▶ _Work instruction_: Each line of the listing must be transcribed exactly, except for the images, which should be excluded.

▽

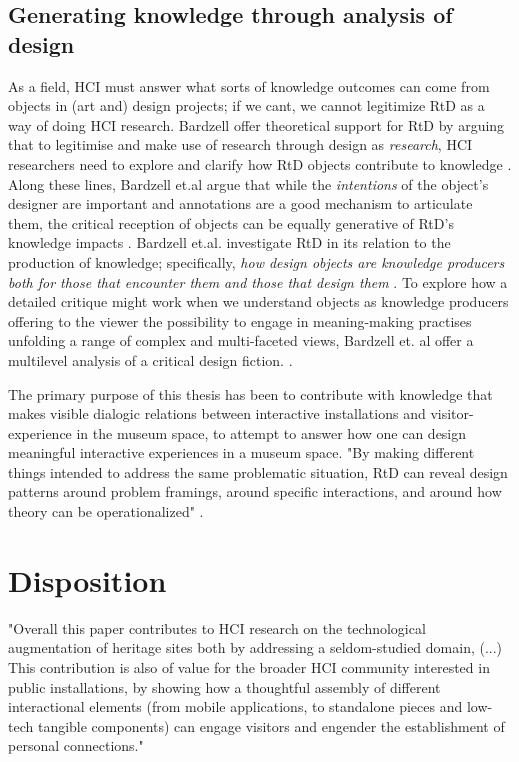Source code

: \subsection{Generating knowledge through analysis of design}
As a field, HCI must answer what sorts of knowledge outcomes can come from objects in (art and) design projects; if we cant, we cannot legitimize RtD as a way of doing HCI research. Bardzell offer theoretical support for RtD by arguing that to legitimise and make use of research through design as \emph{research}, HCI researchers need to explore and clarify how RtD objects contribute to knowledge \autocite[p.2093]{bardzell_immodest_2015}. Along these lines, Bardzell et.al argue that while the \emph{intentions} of the object's designer are important and annotations are a good mechanism to articulate them, the critical reception of objects can be equally generative of RtD's knowledge impacts \autocite[p. 2093]{bardzell_immodest_2015}. Bardzell et.al. investigate RtD in its relation to the production of knowledge; specifically, \emph{how design objects are knowledge producers both for those that encounter them and those that design them} \autocite[p. 2093]{bardzell_immodest_2015}. To explore how a detailed critique might work when we understand objects as knowledge producers offering to the viewer the possibility to engage in meaning-making practises unfolding a range of complex and multi-faceted views, Bardzell et. al offer a multilevel analysis of a critical design fiction. \autocite[p. 2094]{bardzell_immodest_2015}.

The primary purpose of this thesis has been to contribute with knowledge that makes visible dialogic relations between interactive installations and visitor-experience in the museum space, to attempt to answer how one can design meaningful interactive experiences in a museum space. "By making different things intended to address the same problematic situation, RtD can reveal design patterns \autocite{Alexander_book} around problem framings, around specific interactions, and around how theory can be operationalized" \autocite[p. 178]{zimmerman_research_2014}.


\section{Disposition}

"Overall this paper contributes to HCI research on the technological augmentation of heritage sites both by addressing a seldom-studied domain, (...) This contribution is also of value for the broader HCI community interested in public installations, by showing how a thoughtful assembly of different interactional elements (from mobile applications, to standalone pieces and low-tech tangible components) can engage visitors and engender the establishment of personal connections." \autocite{ciolfi_designing_2012}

△

▶ _Solution below_:
Source code

: \subsection{Generating knowledge through analysis of design}
As a field, HCI must answer what sorts of knowledge outcomes can come from objects in (art and) design projects; if we cant, we cannot legitimize RtD as a way of doing HCI research. Bardzell offer theoretical support for RtD by arguing that to legitimise and make use of research through design as \emph{research}, HCI researchers need to explore and clarify how RtD objects contribute to knowledge \autocite[p.2093]{bardzell_immodest_2015}. Along these lines, Bardzell et.al argue that while the \emph{intentions} of the object's designer are important and annotations are a good mechanism to articulate them, the critical reception of objects can be equally generative of RtD's knowledge impacts \autocite[p. 2093]{bardzell_immodest_2015}. Bardzell et.al. investigate RtD in its relation to the production of knowledge; specifically, \emph{how design objects are knowledge producers both for those that encounter them and those that design them} \autocite[p. 2093]{bardzell_immodest_2015}. To explore how a detailed critique might work when we understand objects as knowledge producers offering to the viewer the possibility to engage in meaning-making practises unfolding a range of complex and multi-faceted views, Bardzell et. al offer a multilevel analysis of a critical design fiction. \autocite[p. 2094]{bardzell_immodest_2015}.

The primary purpose of this thesis has been to contribute with knowledge that makes visible dialogic relations between interactive installations and visitor-experience in the museum space, to attempt to answer how one can design meaningful interactive experiences in a museum space. "By making different things intended to address the same problematic situation, RtD can reveal design patterns \autocite{Alexander_book} around problem framings, around specific interactions, and around how theory can be operationalized" \autocite[p. 178]{zimmerman_research_2014}.


\section{Disposition}

"Overall this paper contributes to HCI research on the technological augmentation of heritage sites both by addressing a seldom-studied domain, (...) This contribution is also of value for the broader HCI community interested in public installations, by showing how a thoughtful assembly of different interactional elements (from mobile applications, to standalone pieces and low-tech tangible components) can engage visitors and engender the establishment of personal connections." \autocite{ciolfi_designing_2012}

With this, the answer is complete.